Spengono infatti le candeline film di animazione come Dumbo (1941), Alice nel paese delle meraviglie (1951), La carica dei 101 (1961), La Bella e la Bestia (1991).
Classici di animazione e storie senza tempo, protagoniste di un immaginario collettivo di sogni e visioni, su cui fantasticano ancora i bambini di oggi e di ieri: storie uniche, nate dalla tenacia e dal potere visionario di papà Disney, a partire dal lontano 1928, quando Walt in Plane Crazy diede vita per la prima volta al personaggio di Mickey Mouse e, a seguito della delusione forse mai sopita per Oswald the Lucky Rabbit (1927), inaugurò con impegno e passione una stagione di capolavori immortali. Storie sempre verdi, forse un po’ vittime oggi di una società che ha anteposto l’immediatezza alla concentrazione, che preferisce l’eccezionalità veloce all’attenzione, un’evasività istantanea che non rubi troppo tempo e non richieda troppe accortezze, da scorrere via con un dito sullo schermo di uno smartphone. Eppure i film Disney sono capolavori indimenticabili, attraverso cui siamo cresciuti e abbiamo imparato a sognare, tra fantasia e illusioni, tra castelli misteriosi e graziose principesse, tra un incantesimo e un giro di danza, tra un bacio del principe e un volo più in alto, un volo dell’immaginazione e della magia: come solo possono avere le ali i sogni giovani dei bambini, e quelli un po’più maturi degli adulti, che, tra una lacrima, un sorriso e una nuova ruga, non per questo smettono di sentirsi bambini. Lo aveva ben compreso Walt Disney, quando, artefice forse inconsapevole di una rivoluzione straordinaria, affermava: «You’re dead if you aim only for kids.

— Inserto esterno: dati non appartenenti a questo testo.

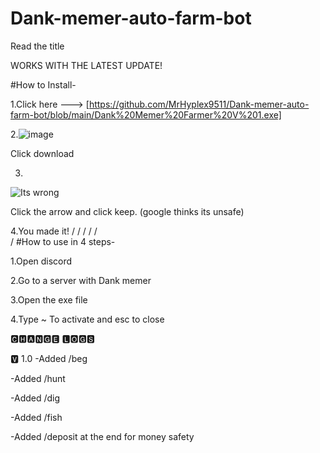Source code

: # Dank-memer-auto-farm-bot
Read the title

 WORKS WITH THE LATEST UPDATE!
 
 #How to Install-
 
 1.Click here ---> [https://github.com/MrHyplex9511/Dank-memer-auto-farm-bot/blob/main/Dank%20Memer%20Farmer%20V%201.exe]
 
 2.![image](https://user-images.githubusercontent.com/99345187/192093829-1cb241a9-0fef-4dfc-a8f9-45012d979bb5.png)

Click download


3.
![Its wrong](https://user-images.githubusercontent.com/99345187/192093874-a6be83e4-68e3-4f51-aa36-9ecf5b6a37a5.png)

Click the arrow and click keep. (google thinks its unsafe)

4.You made it!
/ 
 /
 /
 /
 /
 \
 /
#How to use in 4 steps-

1.Open discord

2.Go to a server with Dank memer

3.Open the exe file

4.Type ~ To activate and esc to close


🅲🅷🅰🅽🅶🅴 🅻🅾🅶🆂


🆅 1.0
-Added /beg

-Added /hunt

-Added /dig

-Added /fish

-Added /deposit at the end for money safety






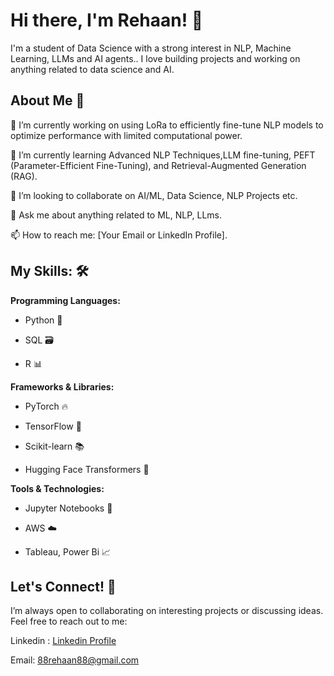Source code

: # Hi there, I'm Rehaan! 👋

I'm a student of Data Science with a strong interest in NLP, Machine Learning, LLMs and AI agents.. I love building projects and working on anything related to data science and AI.

## **About Me 🌟**

🔭 I’m currently working on using LoRa to efficiently fine-tune NLP models to optimize performance with limited computational power.

🌱 I’m currently learning Advanced NLP Techniques,LLM fine-tuning, PEFT (Parameter-Efficient Fine-Tuning), and Retrieval-Augmented Generation (RAG).

👯 I’m looking to collaborate on AI/ML, Data Science, NLP Projects etc.

💬 Ask me about anything related to ML, NLP, LLms.

📫 How to reach me: [Your Email or LinkedIn Profile].

## My Skills: 🛠️
**Programming Languages:**
- Python 🐍

- SQL 🗃️

- R 📊

**Frameworks & Libraries:**
- PyTorch 🔥

- TensorFlow 🤖

- Scikit-learn 📚

- Hugging Face Transformers 🤗

**Tools & Technologies:**

- Jupyter Notebooks 📓

- AWS ☁️

- Tableau, Power Bi 📈

## Let's Connect! 🤝
I’m always open to collaborating on interesting projects or discussing ideas. Feel free to reach out to me:

Linkedin : [Linkedin Profile](https://www.linkedin.com/in/rehaan-shaikh-2ab915298/)

Email: 88rehaan88@gmail.com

Adults are only kids grown up, anyway!», o quando, inizialmente attraverso lo schermo di un cinema, per poi arrivare alle pellicole a colori di TV e VHS, fino al digitale di ultima generazione, concretizzava in un regno immortale la sua affermazione: «If you can dream it you can do it». Se puoi sognarlo, puoi farlo.
E così, il 2021 è dunque un anno ricco di sogni a colori, e di anniversari.

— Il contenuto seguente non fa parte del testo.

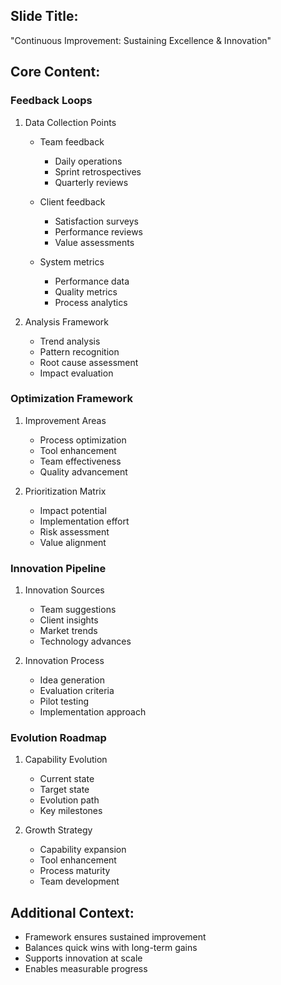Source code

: ## Slide Title:
"Continuous Improvement: Sustaining Excellence & Innovation"

## Core Content:

### Feedback Loops
1. Data Collection Points
   - Team feedback
     * Daily operations
     * Sprint retrospectives
     * Quarterly reviews
   
   - Client feedback
     * Satisfaction surveys
     * Performance reviews
     * Value assessments
   
   - System metrics
     * Performance data
     * Quality metrics
     * Process analytics

2. Analysis Framework
   - Trend analysis
   - Pattern recognition
   - Root cause assessment
   - Impact evaluation

### Optimization Framework
1. Improvement Areas
   - Process optimization
   - Tool enhancement
   - Team effectiveness
   - Quality advancement

2. Prioritization Matrix
   - Impact potential
   - Implementation effort
   - Risk assessment
   - Value alignment

### Innovation Pipeline
1. Innovation Sources
   - Team suggestions
   - Client insights
   - Market trends
   - Technology advances

2. Innovation Process
   - Idea generation
   - Evaluation criteria
   - Pilot testing
   - Implementation approach

### Evolution Roadmap
1. Capability Evolution
   - Current state
   - Target state
   - Evolution path
   - Key milestones

2. Growth Strategy
   - Capability expansion
   - Tool enhancement
   - Process maturity
   - Team development

## Additional Context:
- Framework ensures sustained improvement
- Balances quick wins with long-term gains
- Supports innovation at scale
- Enables measurable progress
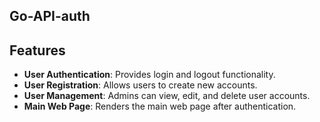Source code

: ## Go-API-auth
## Features

- **User Authentication**: Provides login and logout functionality.
- **User Registration**: Allows users to create new accounts.
- **User Management**: Admins can view, edit, and delete user accounts.
- **Main Web Page**: Renders the main web page after authentication.
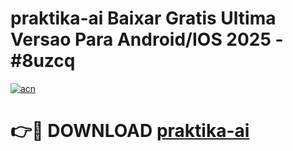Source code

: # praktika-ai Baixar Gratis Ultima Versao Para Android/IOS 2025 - #8uzcq

[![acn](https://github.com/user-attachments/assets/0f9c940e-d8b0-45ae-aac7-cd30a18b3e1c)](https://app.mediaupload.pro/?title=praktika-ai&ref=9FP)

# 👉🔴 DOWNLOAD [praktika-ai](https://app.mediaupload.pro/?title=praktika-ai&ref=9FP)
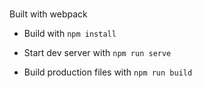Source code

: # [](sabode.github.io/todo-webpack)

Built with webpack

- Build with `npm install`

- Start dev server with `npm run serve`

- Build production files with `npm run build`
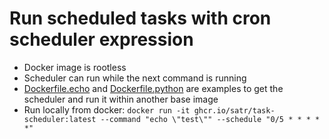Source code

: # Run scheduled tasks with cron scheduler expression

* Docker image is rootless
* Scheduler can run while the next command is running
* [Dockerfile.echo](Dockerfile.echo) and [Dockerfile.python](Dockerfile.python) are examples to get the scheduler and run it within another base image
* Run locally from docker: `docker run -it ghcr.io/satr/task-scheduler:latest --command "echo \"test\"" --schedule "0/5 * * * * *"`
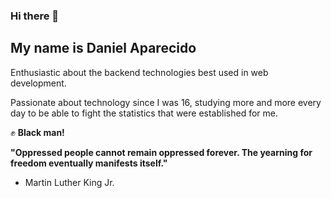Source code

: ### Hi there 👋
## My name is Daniel Aparecido

Enthusiastic about the backend technologies best used in web development.

Passionate about technology since I was 16, studying more and more every day to be able to fight the statistics that were established for me.

:fist: **Black man!**

**"Oppressed people cannot remain oppressed forever. The yearning for freedom eventually manifests itself."**
- Martin Luther King Jr.

<!--
**oaparecido1/oaparecido1** is a ✨ _special_ ✨ repository because its `README.md` (this file) appears on your GitHub profile.

Here are some ideas to get you started:

- 🔭 I’m currently working on ...
- 🌱 I’m currently learning ...
- 👯 I’m looking to collaborate on ...
- 🤔 I’m looking for help with ...
- 💬 Ask me about ...
- 📫 How to reach me: ...
- 😄 Pronouns: ...
- ⚡ Fun fact: ...
-->
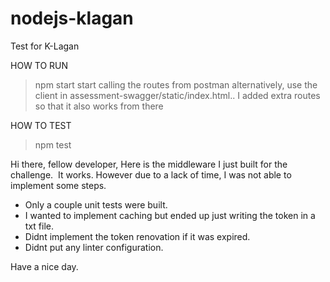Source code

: # nodejs-klagan

Test for K-Lagan

HOW TO RUN

> npm start
> start calling the routes from postman
> alternatively, use the client in assessment-swagger/static/index.html.. I added extra routes so that it also works from there

HOW TO TEST

> npm test

Hi there, fellow developer,
Here is the middleware I just built for the challenge. 
It works.
However due to a lack of time, I was not able to implement some steps.

- Only a couple unit tests were built.
- I wanted to implement caching but ended up just writing the token in a txt file.
- Didnt implement the token renovation if it was expired.
- Didnt put any linter configuration.

Have a nice day.
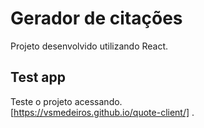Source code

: # Gerador de citações

Projeto desenvolvido utilizando React.

## Test app


Teste o projeto acessando.\
[https://vsmedeiros.github.io/quote-client/] .


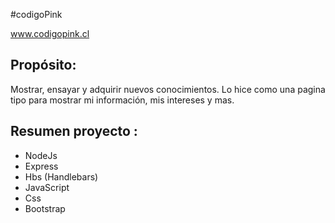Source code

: #codigoPink

www.codigopink.cl

## Propósito:

Mostrar, ensayar y adquirir nuevos conocimientos. Lo hice como una pagina tipo para mostrar mi información, mis intereses y mas.

## Resumen proyecto :

- NodeJs
- Express
- Hbs (Handlebars)
- JavaScript
- Css
- Bootstrap
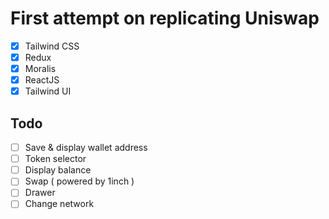# First attempt on replicating Uniswap
- [x] Tailwind CSS
- [x] Redux
- [x] Moralis
- [x] ReactJS
- [x] Tailwind UI

## Todo
- [ ] Save & display wallet address
- [ ] Token selector
- [ ] Display balance
- [ ] Swap ( powered by 1inch )
- [ ] Drawer
- [ ] Change network
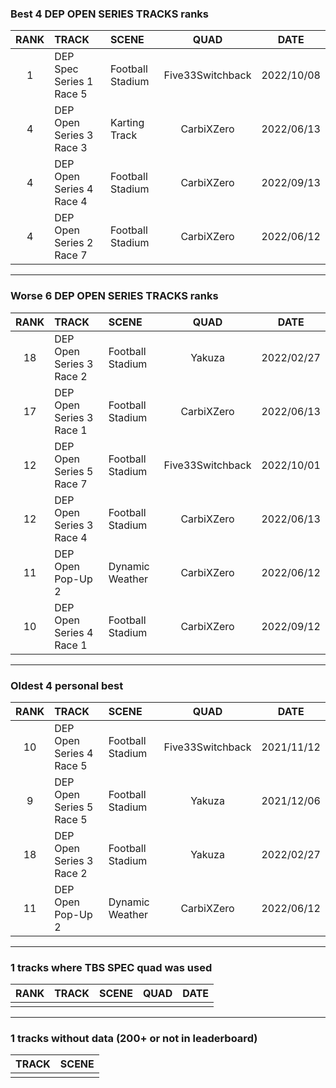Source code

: ### Best 4 DEP OPEN SERIES TRACKS ranks
|RANK|TRACK|SCENE|QUAD|DATE|
|:---:|:---|:---|:---:|:---:|
|1|DEP Spec Series 1 Race 5|Football Stadium|Five33Switchback|2022/10/08|
|4|DEP Open Series 3 Race 3|Karting Track|CarbiXZero|2022/06/13|
|4|DEP Open Series 4 Race 4|Football Stadium|CarbiXZero|2022/09/13|
|4|DEP Open Series 2 Race 7|Football Stadium|CarbiXZero|2022/06/12|
---
### Worse 6 DEP OPEN SERIES TRACKS ranks
|RANK|TRACK|SCENE|QUAD|DATE|
|:---:|:---|:---|:---:|:---:|
|18|DEP Open Series 3 Race 2|Football Stadium|Yakuza|2022/02/27|
|17|DEP Open Series 3 Race 1|Football Stadium|CarbiXZero|2022/06/13|
|12|DEP Open Series 5 Race 7|Football Stadium|Five33Switchback|2022/10/01|
|12|DEP Open Series 3 Race 4|Football Stadium|CarbiXZero|2022/06/13|
|11|DEP Open Pop-Up 2|Dynamic Weather|CarbiXZero|2022/06/12|
|10|DEP Open Series 4 Race 1|Football Stadium|CarbiXZero|2022/09/12|
---
### Oldest 4 personal best
|RANK|TRACK|SCENE|QUAD|DATE|
|:---:|:---|:---|:---:|:---:|
|10|DEP Open Series 4 Race 5|Football Stadium|Five33Switchback|2021/11/12|
|9|DEP Open Series 5 Race 5|Football Stadium|Yakuza|2021/12/06|
|18|DEP Open Series 3 Race 2|Football Stadium|Yakuza|2022/02/27|
|11|DEP Open Pop-Up 2|Dynamic Weather|CarbiXZero|2022/06/12|
---
### 1 tracks where TBS SPEC quad was used
|RANK|TRACK|SCENE|QUAD|DATE|
|:---:|:---|:---|:---:|:---:|
||||||
---
### 1 tracks without data (200+ or not in leaderboard)
|TRACK|SCENE|
|:---|:---|
|||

Primo fra tutti a compiere gli anni, ben 80, è il film d’animazione Dumbo (1941), che narra la storia del simpatico elefantino dalle grandi orecchie, considerata la più commovente dell’intera epopea disneyana. Dumbo approda nei cinema il 23 ottobre del 1941, in un momento determinante per la storia mondiale: il 7 dicembre c’era stato l’attacco giapponese alla base militare di Pearl Harbour, e l’ombra della guerra aveva distolto da tempo l’attenzione dalla produzione cinematografica. Pinocchio e Fantasia, infatti, realizzati durante la guerra, non avevano portato alla Disney il successo sperato, quindi da Dumbo dipendeva la sorte degli studi e degli incassi. La storia dell’elefantino preso in giro per le sue grandi orecchie è un successo mondiale: Walt accantona costosi effetti speciali per investire in acquerelli e disegni contrassegnati da intensa profondità espressiva. Il risultato? Il mondo si commuove per l’elefantino emarginato e ridicolizzato a causa delle sue grandi orecchie, sperimenta assieme ai personaggi la solitudine e il dolore, si lascia cullare nell’abbraccio materno di una proboscide tra le sbarre di una gabbia, impara che quello che è apparentemente un difetto, può trasformarsi in una ricchezza: per Dumbo che ha paura di volare, arriva il riscatto finale, e così i veri limiti esistono solo per chi non è capace di credere in se stesso, solo per chi non è in grado di riconoscere la diversità o le tante sfumature della realtà.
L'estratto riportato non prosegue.